Такие даты не забываются — к яновской платформе его эшелон прибыл 20 октября сорок второго проклятого года.

…Кучкой набросаны портфели возле штанг. После уроков ребята гоняют в футбол. Единственными зрителями на скрипучей трибунке райцентровского стадиончика были мы с № 5640. С Зигмундом Самсоновичем Ляйнером, крутолобым мужчиной с русыми усиками, оказались мы здесь не случайно. Отсюда, с маленького стадиона в старинном, с XVI столетия, городке Жовква, начался и его путь в ад. Сюда их, как и других местечковых евреев, немцы пригнали всей семьей.

— 15 марта сорок третьего — век буду помнить! — был на этом стадионе аппель. Около тысячи жовковчан колоннами нагнали сюда. Там, возле входа, видите? — показывал мне Ляйнер, — офицеры СС. Поле окружили вахманы, шуцполиция с бляхами на груди. А во-он там, поодаль на горке, видите? — полицаи с оружием. Плетками били, палками — отбирали трудоспособных. Ну а с остальными известно что...

Позже, дома, он покажет мне письмо сестры Гени. Младший брат свято бережет его всю жизнь, так как письмо — предсмертное.

«Нас уничтожают непрестанно и в таком быстром темпе, и так насильно бросают нас в могилы, некоторых, дословно, живыми... Мама поссорилась с Богом. Почему он не делает чуда?! Куда он смотрит! Почему разрешает нас мучить, за какие грехи?! Этим письмом прощаюсь с тобой с большой болью в сердце и желаю, чтобы судьба обошлась лучше с тобой».

Да, ему посчастливится. Даже дважды. Война застала его в 10-м классе. № 5640 был спортивным парнем — бокс, самбо, — и это поможет выжить.

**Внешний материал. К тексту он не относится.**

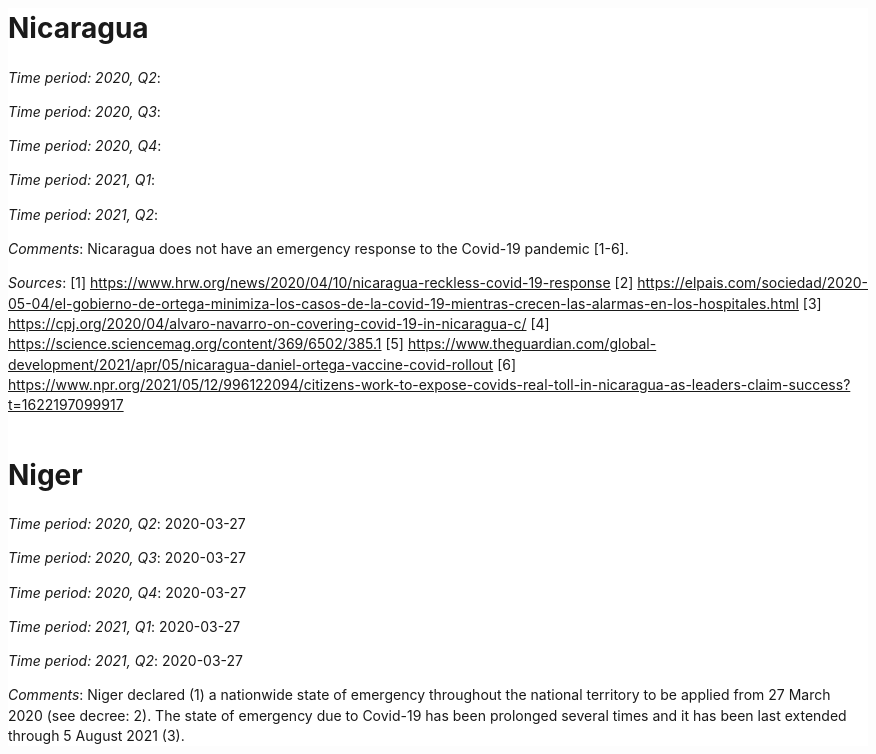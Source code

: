 

# Nicaragua 
*Time period: 2020, Q2*: 

 
*Time period: 2020, Q3*: 

 
*Time period: 2020, Q4*: 

 
*Time period: 2021, Q1*: 

 
*Time period: 2021, Q2*: 

 

*Comments*:
 Nicaragua does not have an emergency response to the Covid-19 pandemic [1-6]. 

*Sources*:
 [1]
https://www.hrw.org/news/2020/04/10/nicaragua-reckless-covid-19-response
[2]
https://elpais.com/sociedad/2020-05-04/el-gobierno-de-ortega-minimiza-los-casos-de-la-covid-19-mientras-crecen-las-alarmas-en-los-hospitales.html
[3]
https://cpj.org/2020/04/alvaro-navarro-on-covering-covid-19-in-nicaragua-c/
[4]
https://science.sciencemag.org/content/369/6502/385.1
[5]
https://www.theguardian.com/global-development/2021/apr/05/nicaragua-daniel-ortega-vaccine-covid-rollout
[6]
https://www.npr.org/2021/05/12/996122094/citizens-work-to-expose-covids-real-toll-in-nicaragua-as-leaders-claim-success?t=1622197099917



# Niger 
*Time period: 2020, Q2*: 2020-03-27

 
*Time period: 2020, Q3*: 2020-03-27

 
*Time period: 2020, Q4*: 2020-03-27

 
*Time period: 2021, Q1*: 2020-03-27

 
*Time period: 2021, Q2*: 2020-03-27

 

*Comments*:
 Niger declared (1) a nationwide state of emergency throughout the national territory to be applied from 27 March 2020 (see decree: 2). 
The state of emergency due to Covid-19 has been prolonged several times and it has been last extended through 5 August 2021 (3).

— Молодой, сильный. Обыскали, дали тумаков — и в машину. В лагерь. А отца, мать и сестру Геню расстреляли. В один день и в один час...

…Тот, кто не помнил своего номера, старый Плотник, Степан Яковлевич Озарко, когда в восьмидесятом году я разыскал его в Галиче, свои злоключения изложил в письме ко мне:

«Попал я в концлагерь вот как. Я был мобилизован польской армией в 1939 году на войну против гитлеровской Германии в месяце августе. А равно через две недели, 18 августа того же года, почти целиком польская армия попадает в плен, одновременно и я вместе. С того времени и началась моя невольничья жизнь.

В сороковом пленных украинцев и поляков группами по 20, по 30 человек отправляют в Германию на работу к баворам.

Когда началась война с Советским Союзом и когда уже немцы были в Галиче, я начал бавора просить, чтобы он дал мне отпуск дома поглядеть, а он и слушать не захотел. Так вот, перебыл зиму, а как повернуло на весну, в апреле сорок второго я убегаю оттуда, от бавора, и счастливо добираюсь домой.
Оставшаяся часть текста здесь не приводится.